Retype the entries below without any change.

Stored data entries
....................

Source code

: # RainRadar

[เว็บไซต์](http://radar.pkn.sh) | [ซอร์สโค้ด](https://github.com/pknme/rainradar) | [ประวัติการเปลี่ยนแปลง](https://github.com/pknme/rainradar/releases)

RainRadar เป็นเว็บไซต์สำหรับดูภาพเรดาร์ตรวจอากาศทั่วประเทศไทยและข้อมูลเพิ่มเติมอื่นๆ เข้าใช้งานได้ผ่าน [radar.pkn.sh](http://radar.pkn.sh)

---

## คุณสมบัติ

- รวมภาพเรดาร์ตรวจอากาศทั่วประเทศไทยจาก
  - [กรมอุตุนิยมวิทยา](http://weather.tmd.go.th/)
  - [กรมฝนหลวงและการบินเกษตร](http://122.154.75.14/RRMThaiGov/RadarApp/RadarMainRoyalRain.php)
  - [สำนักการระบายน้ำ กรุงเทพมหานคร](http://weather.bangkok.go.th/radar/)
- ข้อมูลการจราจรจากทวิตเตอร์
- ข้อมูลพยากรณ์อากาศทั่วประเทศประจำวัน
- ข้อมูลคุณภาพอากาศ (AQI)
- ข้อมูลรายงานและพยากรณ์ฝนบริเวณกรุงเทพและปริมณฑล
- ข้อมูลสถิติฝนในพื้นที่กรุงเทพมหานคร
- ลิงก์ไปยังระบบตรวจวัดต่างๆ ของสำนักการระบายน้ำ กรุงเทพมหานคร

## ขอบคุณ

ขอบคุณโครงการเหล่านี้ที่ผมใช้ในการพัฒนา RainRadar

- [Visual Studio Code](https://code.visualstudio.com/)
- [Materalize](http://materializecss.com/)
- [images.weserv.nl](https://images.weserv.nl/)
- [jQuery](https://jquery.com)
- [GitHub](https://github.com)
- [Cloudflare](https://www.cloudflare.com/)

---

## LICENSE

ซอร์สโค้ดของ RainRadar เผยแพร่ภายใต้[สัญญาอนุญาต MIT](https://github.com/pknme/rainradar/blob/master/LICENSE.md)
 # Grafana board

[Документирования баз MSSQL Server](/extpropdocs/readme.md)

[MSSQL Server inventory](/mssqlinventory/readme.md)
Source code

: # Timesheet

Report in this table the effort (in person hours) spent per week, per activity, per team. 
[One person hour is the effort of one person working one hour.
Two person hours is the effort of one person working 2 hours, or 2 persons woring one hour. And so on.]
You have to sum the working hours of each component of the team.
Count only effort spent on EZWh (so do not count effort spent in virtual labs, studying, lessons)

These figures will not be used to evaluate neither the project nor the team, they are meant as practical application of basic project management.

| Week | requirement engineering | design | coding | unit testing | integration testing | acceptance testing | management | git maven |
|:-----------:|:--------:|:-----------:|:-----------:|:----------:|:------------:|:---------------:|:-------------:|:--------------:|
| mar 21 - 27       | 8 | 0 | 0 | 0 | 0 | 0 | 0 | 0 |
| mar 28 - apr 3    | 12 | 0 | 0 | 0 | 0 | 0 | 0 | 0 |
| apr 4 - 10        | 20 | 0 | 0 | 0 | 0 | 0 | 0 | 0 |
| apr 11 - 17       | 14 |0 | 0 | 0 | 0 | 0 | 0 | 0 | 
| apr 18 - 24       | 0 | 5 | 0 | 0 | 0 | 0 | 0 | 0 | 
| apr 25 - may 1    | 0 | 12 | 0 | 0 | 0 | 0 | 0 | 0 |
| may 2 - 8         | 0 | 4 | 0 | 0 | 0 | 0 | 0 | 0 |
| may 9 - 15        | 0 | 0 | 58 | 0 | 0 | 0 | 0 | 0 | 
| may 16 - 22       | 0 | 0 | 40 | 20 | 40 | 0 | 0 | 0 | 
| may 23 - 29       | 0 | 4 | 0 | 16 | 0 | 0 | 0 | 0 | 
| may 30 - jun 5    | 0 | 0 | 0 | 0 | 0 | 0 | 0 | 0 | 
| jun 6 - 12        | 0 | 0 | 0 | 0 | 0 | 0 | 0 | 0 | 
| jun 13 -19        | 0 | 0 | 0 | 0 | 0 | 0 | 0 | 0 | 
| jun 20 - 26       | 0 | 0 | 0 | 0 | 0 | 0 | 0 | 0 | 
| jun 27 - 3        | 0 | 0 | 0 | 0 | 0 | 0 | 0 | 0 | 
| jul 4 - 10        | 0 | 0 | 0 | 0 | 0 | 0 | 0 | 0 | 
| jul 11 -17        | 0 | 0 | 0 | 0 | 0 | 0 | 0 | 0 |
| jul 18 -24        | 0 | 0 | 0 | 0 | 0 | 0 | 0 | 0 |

....................

• **WRITTEN RESPONSE**:
Source code

: # RainRadar

[เว็บไซต์](http://radar.pkn.sh) | [ซอร์สโค้ด](https://github.com/pknme/rainradar) | [ประวัติการเปลี่ยนแปลง](https://github.com/pknme/rainradar/releases)

RainRadar เป็นเว็บไซต์สำหรับดูภาพเรดาร์ตรวจอากาศทั่วประเทศไทยและข้อมูลเพิ่มเติมอื่นๆ เข้าใช้งานได้ผ่าน [radar.pkn.sh](http://radar.pkn.sh)

---

## คุณสมบัติ

- รวมภาพเรดาร์ตรวจอากาศทั่วประเทศไทยจาก
  - [กรมอุตุนิยมวิทยา](http://weather.tmd.go.th/)
  - [กรมฝนหลวงและการบินเกษตร](http://122.154.75.14/RRMThaiGov/RadarApp/RadarMainRoyalRain.php)
  - [สำนักการระบายน้ำ กรุงเทพมหานคร](http://weather.bangkok.go.th/radar/)
- ข้อมูลการจราจรจากทวิตเตอร์
- ข้อมูลพยากรณ์อากาศทั่วประเทศประจำวัน
- ข้อมูลคุณภาพอากาศ (AQI)
- ข้อมูลรายงานและพยากรณ์ฝนบริเวณกรุงเทพและปริมณฑล
- ข้อมูลสถิติฝนในพื้นที่กรุงเทพมหานคร
- ลิงก์ไปยังระบบตรวจวัดต่างๆ ของสำนักการระบายน้ำ กรุงเทพมหานคร

## ขอบคุณ

ขอบคุณโครงการเหล่านี้ที่ผมใช้ในการพัฒนา RainRadar

- [Visual Studio Code](https://code.visualstudio.com/)
- [Materalize](http://materializecss.com/)
- [images.weserv.nl](https://images.weserv.nl/)
- [jQuery](https://jquery.com)
- [GitHub](https://github.com)
- [Cloudflare](https://www.cloudflare.com/)

---

## LICENSE

ซอร์สโค้ดของ RainRadar เผยแพร่ภายใต้[สัญญาอนุญาต MIT](https://github.com/pknme/rainradar/blob/master/LICENSE.md)
 # Grafana board

[Документирования баз MSSQL Server](/extpropdocs/readme.md)

[MSSQL Server inventory](/mssqlinventory/readme.md)
Source code

: # Timesheet

Report in this table the effort (in person hours) spent per week, per activity, per team. 
[One person hour is the effort of one person working one hour.
Two person hours is the effort of one person working 2 hours, or 2 persons woring one hour. And so on.]
You have to sum the working hours of each component of the team.
Count only effort spent on EZWh (so do not count effort spent in virtual labs, studying, lessons)

These figures will not be used to evaluate neither the project nor the team, they are meant as practical application of basic project management.

| Week | requirement engineering | design | coding | unit testing | integration testing | acceptance testing | management | git maven |
|:-----------:|:--------:|:-----------:|:-----------:|:----------:|:------------:|:---------------:|:-------------:|:--------------:|
| mar 21 - 27       | 8 | 0 | 0 | 0 | 0 | 0 | 0 | 0 |
| mar 28 - apr 3    | 12 | 0 | 0 | 0 | 0 | 0 | 0 | 0 |
| apr 4 - 10        | 20 | 0 | 0 | 0 | 0 | 0 | 0 | 0 |
| apr 11 - 17       | 14 |0 | 0 | 0 | 0 | 0 | 0 | 0 | 
| apr 18 - 24       | 0 | 5 | 0 | 0 | 0 | 0 | 0 | 0 | 
| apr 25 - may 1    | 0 | 12 | 0 | 0 | 0 | 0 | 0 | 0 |
| may 2 - 8         | 0 | 4 | 0 | 0 | 0 | 0 | 0 | 0 |
| may 9 - 15        | 0 | 0 | 58 | 0 | 0 | 0 | 0 | 0 | 
| may 16 - 22       | 0 | 0 | 40 | 20 | 40 | 0 | 0 | 0 | 
| may 23 - 29       | 0 | 4 | 0 | 16 | 0 | 0 | 0 | 0 | 
| may 30 - jun 5    | 0 | 0 | 0 | 0 | 0 | 0 | 0 | 0 | 
| jun 6 - 12        | 0 | 0 | 0 | 0 | 0 | 0 | 0 | 0 | 
| jun 13 -19        | 0 | 0 | 0 | 0 | 0 | 0 | 0 | 0 | 
| jun 20 - 26       | 0 | 0 | 0 | 0 | 0 | 0 | 0 | 0 | 
| jun 27 - 3        | 0 | 0 | 0 | 0 | 0 | 0 | 0 | 0 | 
| jul 4 - 10        | 0 | 0 | 0 | 0 | 0 | 0 | 0 | 0 | 
| jul 11 -17        | 0 | 0 | 0 | 0 | 0 | 0 | 0 | 0 |
| jul 18 -24        | 0 | 0 | 0 | 0 | 0 | 0 | 0 | 0 |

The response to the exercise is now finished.